Albanaich, you're a fan of Karen Matheson as well? Ah a voice that's touched by God..
All three languages are increasingly being taught at primary school level (up to 11). But historically of the three only Welsh has remained a proper second language. The others tend to be spoken only in well defined areas of the country (the Western Isles in Scotland, the West Coast and parts of the South in Ireland).
I have studied Scots Gaelic and it is not an easy language to pick up. The grammar is difficult and the spelling is not at all intuitive. Still it is a beautiful language. Especially when sung by Karen Matheson
It’s beautiful music and it does challenge to dance – just not to tango for me. In my book, Tango is a very grounded music with a streak of sadness, determination and drama. When I hear this airy music, I see something different in my mind: Fairies gracefully jumping a lively dance on a sunny glade. Ok in my case I would be more leprechauns or maybe I can qualify as a hobbit.

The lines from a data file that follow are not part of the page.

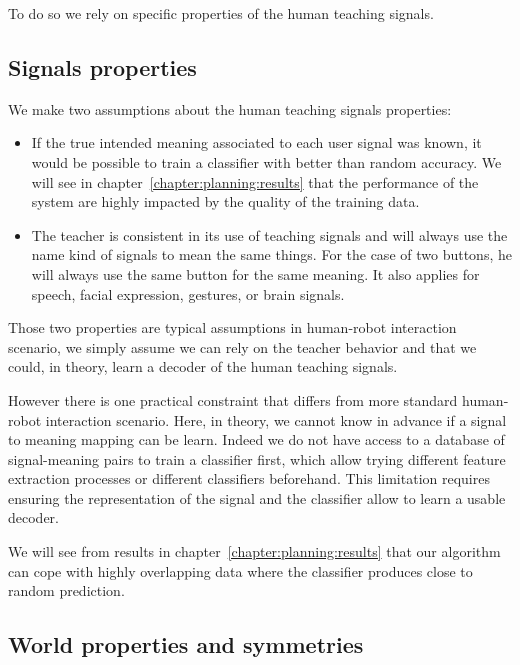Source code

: To do so we rely on specific properties of the human teaching signals.

\subsection{Signals properties}
\label{chapter:lfui:signalproperties}

We make two assumptions about the human teaching signals properties:

\begin{itemize}

\item If the true intended meaning associated to each user signal was known, it would be possible to train a classifier with better than random accuracy. We will see in chapter~\ref{chapter:planning:results} that the performance of the system are highly impacted by the quality of the training data.

\item The teacher is consistent in its use of teaching signals and will always use the name kind of signals to mean the same things. For the case of two buttons, he will always use the same button for the same meaning. It also applies for speech, facial expression, gestures, or brain signals. 

\end{itemize}

Those two properties are typical assumptions in human-robot interaction scenario, we simply assume we can rely on the teacher behavior and that we could, in theory, learn a decoder of the human teaching signals.

However there is one practical constraint that differs from more standard human-robot interaction scenario. Here, in theory, we cannot know in advance if a signal to meaning mapping can be learn. Indeed we do not have access to a database of signal-meaning pairs to train a classifier first, which allow trying different feature extraction processes or different classifiers beforehand. This limitation requires ensuring the representation of the signal and the classifier allow to learn a usable decoder.

We will see from results in chapter~\ref{chapter:planning:results} that our algorithm can cope with highly overlapping data where the classifier produces close to random prediction.

\subsection{World properties and symmetries}
\label{chapter:lfui:symmetries}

Well I wouldnt quibble about it - Karen Matheson's "one of the best", alright. There are in fact a number of "Gaelic singing babes" - Julie Fowlis, Kathleen MacInnes, that hottie from Altan. I wouldnt say no to any of them
It was interesting in studying the Gaelic how much modern "Scots" dialect owes to it. So being able to think in "Scots" would certainly help!
No I havent found anything so far that I would say was AT-"able". Most Gaelic songs tend to fall into one of two camps : "ballads" or "working songs". The "working" songs (eg songs women would sing while working cloth) have a stronger rhythm but its not the rhythm of tango.
ps There was a famous documentary a couple of years back, "No Bearla" , about how poor knowledge of Irish is in Ireland. Its quite fun - the guy goes in to a shop to try to buy condoms in Irish, for instance. I would post a link but its completely in Irish! Havent found a clip with subtitles yet.
What happens if you are in Gaelic speaking community is that they customarily speak English with Gaelic syntax and grammar - and you get some unusual sentence constructions.
'It is to the party you will be going' - isn't English
Also gaels have a fascination for word games, and continuely play with words to make new and striking images - they do it in English as well.
I've picked up a few English gaelic phrases, one interesting one that apparently just 'jumps out' at Gaels is 'You're as kind as the segulls' Its apparently a very clever pun in Scots gaelic on the word oir which implies that you're being offered a bribe.